_Dataset entries_
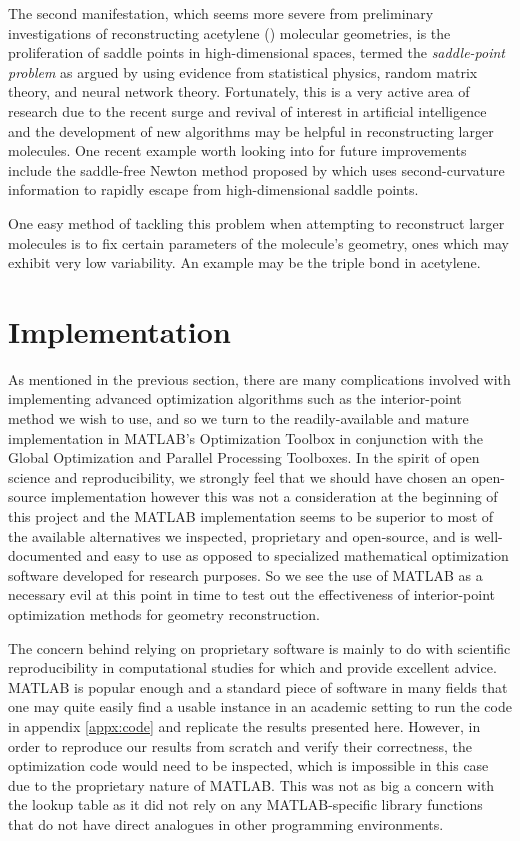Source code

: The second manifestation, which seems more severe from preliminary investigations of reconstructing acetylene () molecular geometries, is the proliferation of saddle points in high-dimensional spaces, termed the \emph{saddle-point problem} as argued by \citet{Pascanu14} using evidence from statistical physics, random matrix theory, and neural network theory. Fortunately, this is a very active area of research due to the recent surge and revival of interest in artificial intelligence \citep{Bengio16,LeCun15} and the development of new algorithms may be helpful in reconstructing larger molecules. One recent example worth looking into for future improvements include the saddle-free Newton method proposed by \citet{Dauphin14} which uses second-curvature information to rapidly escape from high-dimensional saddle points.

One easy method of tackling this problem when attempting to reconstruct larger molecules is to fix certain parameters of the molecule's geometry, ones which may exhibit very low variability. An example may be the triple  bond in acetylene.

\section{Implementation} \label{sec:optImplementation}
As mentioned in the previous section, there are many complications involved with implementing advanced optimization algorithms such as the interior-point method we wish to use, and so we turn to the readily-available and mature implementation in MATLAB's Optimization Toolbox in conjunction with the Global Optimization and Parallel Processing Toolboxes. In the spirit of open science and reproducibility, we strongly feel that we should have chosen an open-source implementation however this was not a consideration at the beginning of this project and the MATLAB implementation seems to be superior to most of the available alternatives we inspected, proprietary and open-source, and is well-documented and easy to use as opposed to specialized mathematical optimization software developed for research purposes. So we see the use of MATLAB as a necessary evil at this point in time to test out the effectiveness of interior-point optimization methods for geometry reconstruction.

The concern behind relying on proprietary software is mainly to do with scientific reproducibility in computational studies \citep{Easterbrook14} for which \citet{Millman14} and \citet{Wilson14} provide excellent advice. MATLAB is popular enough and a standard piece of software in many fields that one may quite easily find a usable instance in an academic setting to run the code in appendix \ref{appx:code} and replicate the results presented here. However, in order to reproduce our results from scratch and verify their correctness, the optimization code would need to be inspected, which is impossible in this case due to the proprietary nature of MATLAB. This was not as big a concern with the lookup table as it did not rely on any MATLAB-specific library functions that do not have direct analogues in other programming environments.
--
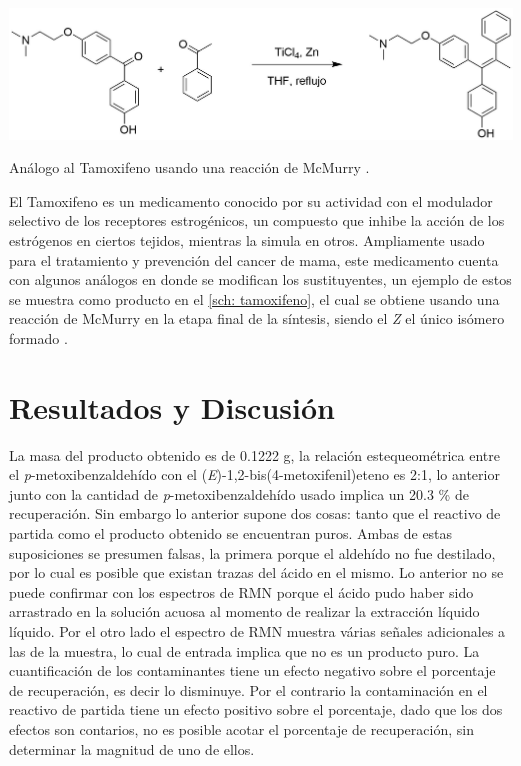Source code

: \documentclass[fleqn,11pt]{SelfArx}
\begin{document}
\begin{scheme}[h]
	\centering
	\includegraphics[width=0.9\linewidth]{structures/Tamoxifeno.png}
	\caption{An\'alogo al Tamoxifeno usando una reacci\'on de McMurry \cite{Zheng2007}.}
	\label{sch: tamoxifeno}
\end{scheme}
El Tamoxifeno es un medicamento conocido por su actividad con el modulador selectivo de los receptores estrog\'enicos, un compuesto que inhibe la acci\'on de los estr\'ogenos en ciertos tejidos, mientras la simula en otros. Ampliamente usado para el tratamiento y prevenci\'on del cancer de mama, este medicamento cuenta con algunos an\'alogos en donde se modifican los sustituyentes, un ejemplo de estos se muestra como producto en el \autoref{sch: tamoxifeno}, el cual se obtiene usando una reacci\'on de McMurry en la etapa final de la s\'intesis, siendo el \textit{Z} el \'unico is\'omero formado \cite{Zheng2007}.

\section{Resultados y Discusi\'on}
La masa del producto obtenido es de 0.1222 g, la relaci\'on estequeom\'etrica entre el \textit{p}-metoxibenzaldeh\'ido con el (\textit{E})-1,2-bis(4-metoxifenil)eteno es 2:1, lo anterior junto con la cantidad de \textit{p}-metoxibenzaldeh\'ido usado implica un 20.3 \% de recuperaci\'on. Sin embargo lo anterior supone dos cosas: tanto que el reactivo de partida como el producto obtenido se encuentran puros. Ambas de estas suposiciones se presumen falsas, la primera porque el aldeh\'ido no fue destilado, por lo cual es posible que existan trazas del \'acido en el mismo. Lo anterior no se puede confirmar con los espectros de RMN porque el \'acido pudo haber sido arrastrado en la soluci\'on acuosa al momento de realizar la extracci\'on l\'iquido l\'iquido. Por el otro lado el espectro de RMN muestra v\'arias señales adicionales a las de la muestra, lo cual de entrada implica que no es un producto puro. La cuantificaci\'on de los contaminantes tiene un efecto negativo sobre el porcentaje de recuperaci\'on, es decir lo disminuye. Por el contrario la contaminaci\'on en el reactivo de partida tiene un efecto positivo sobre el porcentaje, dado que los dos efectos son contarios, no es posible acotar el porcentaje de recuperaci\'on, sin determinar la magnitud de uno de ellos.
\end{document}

_Brief_
Copy every line where the word "reacci" is present in the entries above.

_Answer below_
	\caption{An\'alogo al Tamoxifeno usando una reacci\'on de McMurry \cite{Zheng2007}.}
El Tamoxifeno es un medicamento conocido por su actividad con el modulador selectivo de los receptores estrog\'enicos, un compuesto que inhibe la acci\'on de los estr\'ogenos en ciertos tejidos, mientras la simula en otros. Ampliamente usado para el tratamiento y prevenci\'on del cancer de mama, este medicamento cuenta con algunos an\'alogos en donde se modifican los sustituyentes, un ejemplo de estos se muestra como producto en el \autoref{sch: tamoxifeno}, el cual se obtiene usando una reacci\'on de McMurry en la etapa final de la s\'intesis, siendo el \textit{Z} el \'unico is\'omero formado \cite{Zheng2007}.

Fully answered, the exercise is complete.